Writing, according to Alcidamas, is a hindrance rather than a help to speaking. The mind of the writer who tries extemporary speech moves like a captive newly freed from long-worn bonds, whose limbs, even when at liberty, move in the same way in which they were forced to move when bound.119
Furthermore, it is difficult to learn and remember a written speech, and disgraceful to forget before an audience what one has learned.120 The man who uses written speeches must remember the very words and syllables of his text; the extempore speaker need only have the arguments clearly in mind.121 If one of these should escape him,122 he can pass to the next and still, since the style of his speech is loose, leave no break.
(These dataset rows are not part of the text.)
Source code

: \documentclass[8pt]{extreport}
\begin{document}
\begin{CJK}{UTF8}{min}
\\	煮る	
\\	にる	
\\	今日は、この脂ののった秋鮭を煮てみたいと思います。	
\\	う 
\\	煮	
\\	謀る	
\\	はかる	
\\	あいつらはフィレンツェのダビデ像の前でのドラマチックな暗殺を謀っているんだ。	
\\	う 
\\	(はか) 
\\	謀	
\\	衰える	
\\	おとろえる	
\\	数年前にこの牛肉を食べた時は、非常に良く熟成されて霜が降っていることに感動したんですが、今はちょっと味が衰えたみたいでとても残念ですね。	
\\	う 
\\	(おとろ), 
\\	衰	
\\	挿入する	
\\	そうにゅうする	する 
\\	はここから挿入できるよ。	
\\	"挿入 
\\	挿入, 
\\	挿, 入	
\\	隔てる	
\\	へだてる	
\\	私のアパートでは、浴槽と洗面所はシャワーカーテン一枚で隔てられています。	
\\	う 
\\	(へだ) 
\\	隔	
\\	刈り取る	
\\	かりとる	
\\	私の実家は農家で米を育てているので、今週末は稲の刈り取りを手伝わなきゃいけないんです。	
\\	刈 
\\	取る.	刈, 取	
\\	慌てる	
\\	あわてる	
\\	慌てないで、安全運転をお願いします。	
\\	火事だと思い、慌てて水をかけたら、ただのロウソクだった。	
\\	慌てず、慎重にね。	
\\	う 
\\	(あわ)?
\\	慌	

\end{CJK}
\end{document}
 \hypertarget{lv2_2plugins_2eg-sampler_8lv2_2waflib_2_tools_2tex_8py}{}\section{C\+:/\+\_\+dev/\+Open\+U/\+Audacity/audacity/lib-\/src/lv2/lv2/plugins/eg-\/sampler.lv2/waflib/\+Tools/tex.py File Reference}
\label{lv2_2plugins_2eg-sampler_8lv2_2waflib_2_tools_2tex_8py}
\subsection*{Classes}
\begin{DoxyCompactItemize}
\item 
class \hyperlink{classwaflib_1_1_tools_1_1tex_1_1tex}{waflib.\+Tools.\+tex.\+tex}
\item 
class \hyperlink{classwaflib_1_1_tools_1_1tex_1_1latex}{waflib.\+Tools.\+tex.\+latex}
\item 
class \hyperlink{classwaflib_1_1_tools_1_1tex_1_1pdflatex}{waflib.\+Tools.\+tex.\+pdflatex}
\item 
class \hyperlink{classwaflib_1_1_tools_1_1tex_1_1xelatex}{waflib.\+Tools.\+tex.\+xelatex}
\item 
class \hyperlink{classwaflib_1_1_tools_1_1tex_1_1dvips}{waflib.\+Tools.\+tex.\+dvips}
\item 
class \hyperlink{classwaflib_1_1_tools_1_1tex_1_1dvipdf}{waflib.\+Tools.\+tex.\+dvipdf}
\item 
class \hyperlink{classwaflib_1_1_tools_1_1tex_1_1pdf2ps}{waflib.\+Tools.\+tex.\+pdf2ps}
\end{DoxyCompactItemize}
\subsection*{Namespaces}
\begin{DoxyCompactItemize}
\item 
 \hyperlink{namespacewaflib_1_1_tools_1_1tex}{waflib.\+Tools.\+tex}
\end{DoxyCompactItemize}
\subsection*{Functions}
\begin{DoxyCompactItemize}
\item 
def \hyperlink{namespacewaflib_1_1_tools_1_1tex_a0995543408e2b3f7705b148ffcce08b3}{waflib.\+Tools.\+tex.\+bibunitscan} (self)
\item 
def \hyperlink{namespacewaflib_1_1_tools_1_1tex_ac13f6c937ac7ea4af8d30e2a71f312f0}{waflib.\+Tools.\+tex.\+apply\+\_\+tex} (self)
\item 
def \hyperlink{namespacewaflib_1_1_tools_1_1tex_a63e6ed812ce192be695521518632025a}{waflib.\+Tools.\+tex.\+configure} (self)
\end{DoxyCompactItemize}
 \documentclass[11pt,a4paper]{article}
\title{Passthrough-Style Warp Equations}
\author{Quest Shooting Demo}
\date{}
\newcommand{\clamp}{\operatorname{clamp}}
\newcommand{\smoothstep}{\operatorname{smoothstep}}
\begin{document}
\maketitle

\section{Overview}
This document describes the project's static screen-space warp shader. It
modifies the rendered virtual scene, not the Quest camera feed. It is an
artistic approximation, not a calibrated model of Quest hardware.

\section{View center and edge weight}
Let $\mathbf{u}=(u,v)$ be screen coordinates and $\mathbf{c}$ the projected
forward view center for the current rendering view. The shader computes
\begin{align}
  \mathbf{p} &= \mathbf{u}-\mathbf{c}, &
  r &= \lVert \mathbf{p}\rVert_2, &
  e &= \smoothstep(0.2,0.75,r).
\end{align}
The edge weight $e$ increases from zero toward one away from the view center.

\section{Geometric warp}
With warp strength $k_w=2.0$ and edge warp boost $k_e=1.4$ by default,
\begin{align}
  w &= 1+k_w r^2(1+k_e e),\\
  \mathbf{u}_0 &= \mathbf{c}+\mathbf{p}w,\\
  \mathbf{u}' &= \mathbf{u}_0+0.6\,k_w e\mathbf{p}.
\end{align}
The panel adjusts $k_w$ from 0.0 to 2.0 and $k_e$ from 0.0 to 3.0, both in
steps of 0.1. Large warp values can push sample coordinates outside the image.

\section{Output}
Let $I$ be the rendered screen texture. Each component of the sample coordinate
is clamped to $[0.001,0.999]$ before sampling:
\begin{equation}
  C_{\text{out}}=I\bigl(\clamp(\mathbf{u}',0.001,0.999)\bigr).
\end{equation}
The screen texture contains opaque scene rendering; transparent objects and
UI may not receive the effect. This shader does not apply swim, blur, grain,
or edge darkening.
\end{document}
If he remembers it later, he can easily prove the point then, but the one who delivers a written speech, is thrown into utter confusion if he forgets.123
The minds of the audience, too, are more favorably disposed to the extempore speaker.124 The man who has written out his speech, speaks either too long or not long enough to suit his audience. The extemporary speaker can adjust the length of his speech to the desire of his hearers.125
The extempore speaker can take advantage of all unforeseen points which appear in the actual progress of the contest. He can catch an argument from his adversary and turn it to his own advantage. The one who is used to written speeches, must either neglect all these opportunities, or else throw his whole oration into confusion and destroy its symmetry.126
Alcidamas, then, would not call these productions speeches, but rather phantoms and shapes and imitations of speeches. Like the statues of men and the paintings of living creatures, they give some pleasure to the sight, but are of no advantage to man in his time of need. At a crisis they are motionless and voiceless like the statues, but extempore speech is vital and like to the living creature.127
At this point Alcidamas stops to justify himself and to explain why he who so praises extemporary speech has descended to writing. He does not, he says, utterly depreciate writing. He has written his treatise, in the first place, in order to show that writing should be practiced as a secondary consideration, and secondly that he might show those people who pride themselves on their ability as writers that after a little labor he can far surpass them.128 Writing he believes useful to a certain extent. It is difficult to remember one's extemporaneous speeches and so tell whether one is improving in the art or not. In written speeches one can see plainly the growth of the soul. Besides, he is anxious to leave some memorial of himself behind.129
The orator may use forethought as regards his argument and arrangement;130 the words should come at the inspiration of the moment131 The accuracy132 of the writer will not compensate for the opportunities he will lose. Therefore the one who wishes to be called a clever orator rather than a competent maker of speeches, who desires rather to be able to seize opportunities than to be an accurate user of words, and prefers the good-will of his audience to their envy, will make the ability to speak extempore the object of his care, and regard writing as an amusement and a secondary consideration.133
This treatise of Alcidamas in its secondary arguments, in some ways strikingly anticipates the views held by the Roman writers on rhetoric, although on the main point they are opposed. He views the question from the common-sense standpoint and his individual conclusions are sound. Unfortunately, however, Alcidamas has directed his polemic against two distinct classes of people, to neither of which all of his arguments apply. Part of his criticisms are aimed at those who write speeches to be read, and part at those orators who are dependent on their manuscripts for their words.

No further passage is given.